==== Supplied data ====
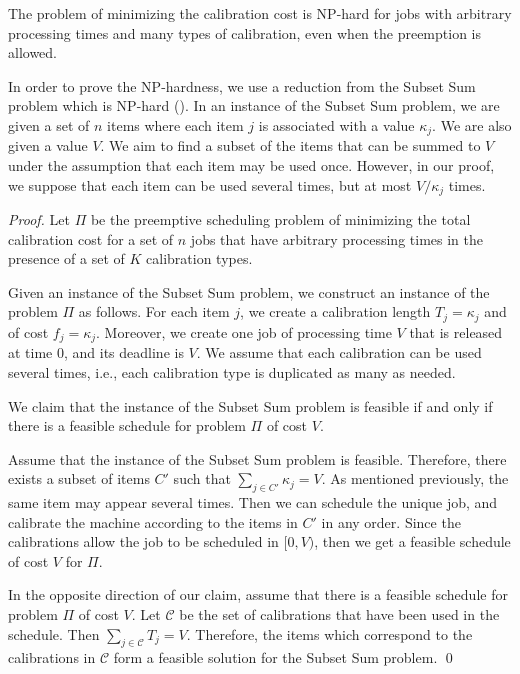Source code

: \begin{prop}    \label{prop_np_hard}
The problem of minimizing the calibration cost is NP-hard for jobs with arbitrary processing times and many types of calibration,
even when the preemption is allowed.
\end{prop}

In order to prove the NP-hardness, we use a reduction from the {\sc Subset Sum} problem which is NP-hard (\cite{johnson1979computers}). In an instance of the {\sc Subset Sum} problem, we are given a set of $n$ items where
each item $j$ is associated with a value $\kappa_j$. We are also given a value $V$. We aim to find a subset of the items that can be summed to $V$ under the assumption that each item may be used once. However, in our proof, we suppose that each item can be used several times, but at most $V/\kappa_j$ times.

\begin{proof}
Let $\Pi$ be the preemptive scheduling problem of minimizing the total calibration cost for a set of $n$ jobs that have arbitrary processing times in the presence of a set of $K$ calibration types.

Given an instance of the {\sc Subset Sum} problem, we construct an instance of the problem $\Pi$ as follows. For each item $j$, we create a calibration length $T_j=\kappa_j$ and of cost $f_j=\kappa_j$. Moreover, we create one job of processing time $V$ that is released at time 0, and its deadline is $V$. We assume that each calibration can be used several times, i.e., each calibration type is duplicated as many as needed.

We claim that the instance of the {\sc Subset Sum} problem is feasible if and only if there is a feasible schedule for problem $\Pi$ of cost $V$.

Assume that the instance of the {\sc Subset Sum} problem is feasible. Therefore, there exists a subset of items $C'$ such that $\sum_{j\in C'}\kappa_j=V$. As mentioned previously, the same item may appear several times. Then we can schedule the unique job, and calibrate the machine according to the items in $C'$ in any order. Since the calibrations allow the job to be scheduled in $[0, V)$, then we get a feasible schedule of cost $V$ for $\Pi$.

In the opposite direction of our claim, assume that there is a feasible schedule for problem $\Pi$ of cost $V$. Let $\mathcal{C}$ be the set of calibrations that have been used in the schedule. Then $\sum_{j\in \mathcal{C}}T_j=V$. Therefore, the items which correspond to the calibrations in $\mathcal{C}$ form a feasible solution for the {\sc Subset Sum} problem. 
\qed\end{proof}

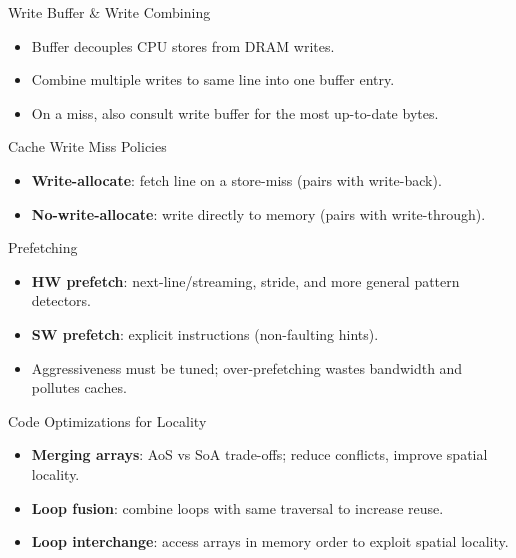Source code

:\documentclass[aspectratio=169,12pt]{beamer}
\begin{document}
\begin{frame}{Write Buffer \& Write Combining}
\begin{itemize}
  \item Buffer decouples CPU stores from DRAM writes.
  \item Combine multiple writes to same line into one buffer entry.
  \item On a miss, also consult write buffer for the most up-to-date bytes.
\end{itemize}
\end{frame}

\begin{frame}{Cache Write Miss Policies}
\begin{itemize}
  \item \textbf{Write-allocate}: fetch line on a store-miss (pairs with write-back).
  \item \textbf{No-write-allocate}: write directly to memory (pairs with write-through).
\end{itemize}
\end{frame}

\begin{frame}{Prefetching}
\begin{itemize}
  \item \textbf{HW prefetch}: next-line/streaming, stride, and more general pattern detectors.
  \item \textbf{SW prefetch}: explicit instructions (non-faulting hints).
  \item Aggressiveness must be tuned; over-prefetching wastes bandwidth and pollutes caches.
\end{itemize}
\end{frame}

\begin{frame}{Code Optimizations for Locality}
\begin{itemize}
  \item \textbf{Merging arrays}: AoS vs SoA trade-offs; reduce conflicts, improve spatial locality.
  \item \textbf{Loop fusion}: combine loops with same traversal to increase reuse.
  \item \textbf{Loop interchange}: access arrays in memory order to exploit spatial locality.
\end{itemize}
\end{frame}
\end{document}
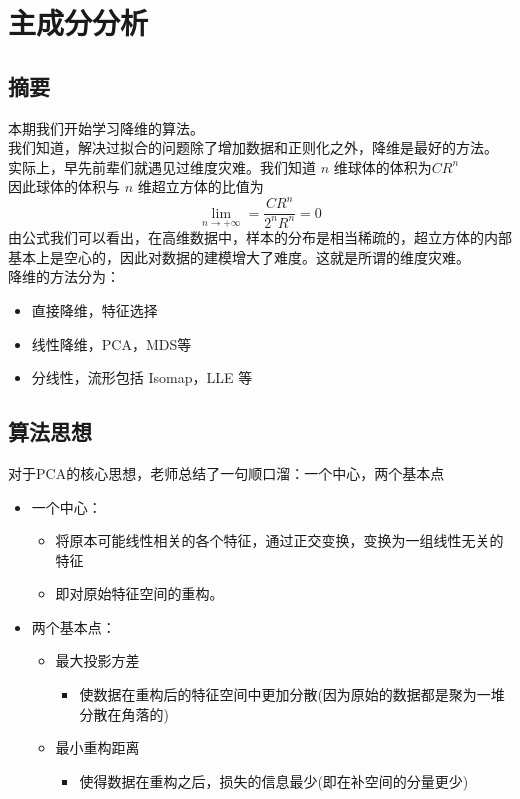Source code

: \documentclass{report}
\begin{document}
\chapter{主成分分析}
\section{摘要}
本期我们开始学习降维的算法。\\
我们知道，解决过拟合的问题除了增加数据和正则化之外，降维是最好的方法。\\
实际上，早先前辈们就遇见过维度灾难。我们知道 $n$ 维球体的体积为$CR^n$\\
因此球体的体积与 $n$ 维超立方体的比值为
$$
\lim_{n \to +\infty}=\frac{CR^n}{2^n R^n}=0
$$
由公式我们可以看出，在高维数据中，样本的分布是相当稀疏的，超立方体的内部基本上是空心的，因此对数据的建模增大了难度。这就是所谓的维度灾难。\\
降维的方法分为：
\begin{itemize}
	\item 直接降维，特征选择
	\item 线性降维，PCA，MDS等
	\item 分线性，流形包括 Isomap，LLE 等
\end{itemize}
\section{算法思想}
对于PCA的核心思想，老师总结了一句顺口溜：一个中心，两个基本点
\begin{itemize}
	\item 一个中心：
	\begin{itemize}
	\item 将原本可能线性相关的各个特征，通过正交变换，变换为一组线性无关的特征
	\item 即对原始特征空间的重构。
	\end{itemize}
	\item 两个基本点：
	\begin{itemize}
	\item 最大投影方差
	\begin{itemize}
	\item 使数据在重构后的特征空间中更加分散(因为原始的数据都是聚为一堆分散在角落的)
	\end{itemize}
	\item 最小重构距离
	\begin{itemize}
	\item 使得数据在重构之后，损失的信息最少(即在补空间的分量更少)
	\end{itemize}
	\end{itemize}
\end{itemize}
\end{document}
====
Task objective: Search the listing above for lines with the word "used", and state how many there are, nothing else.

Finished exercise: 3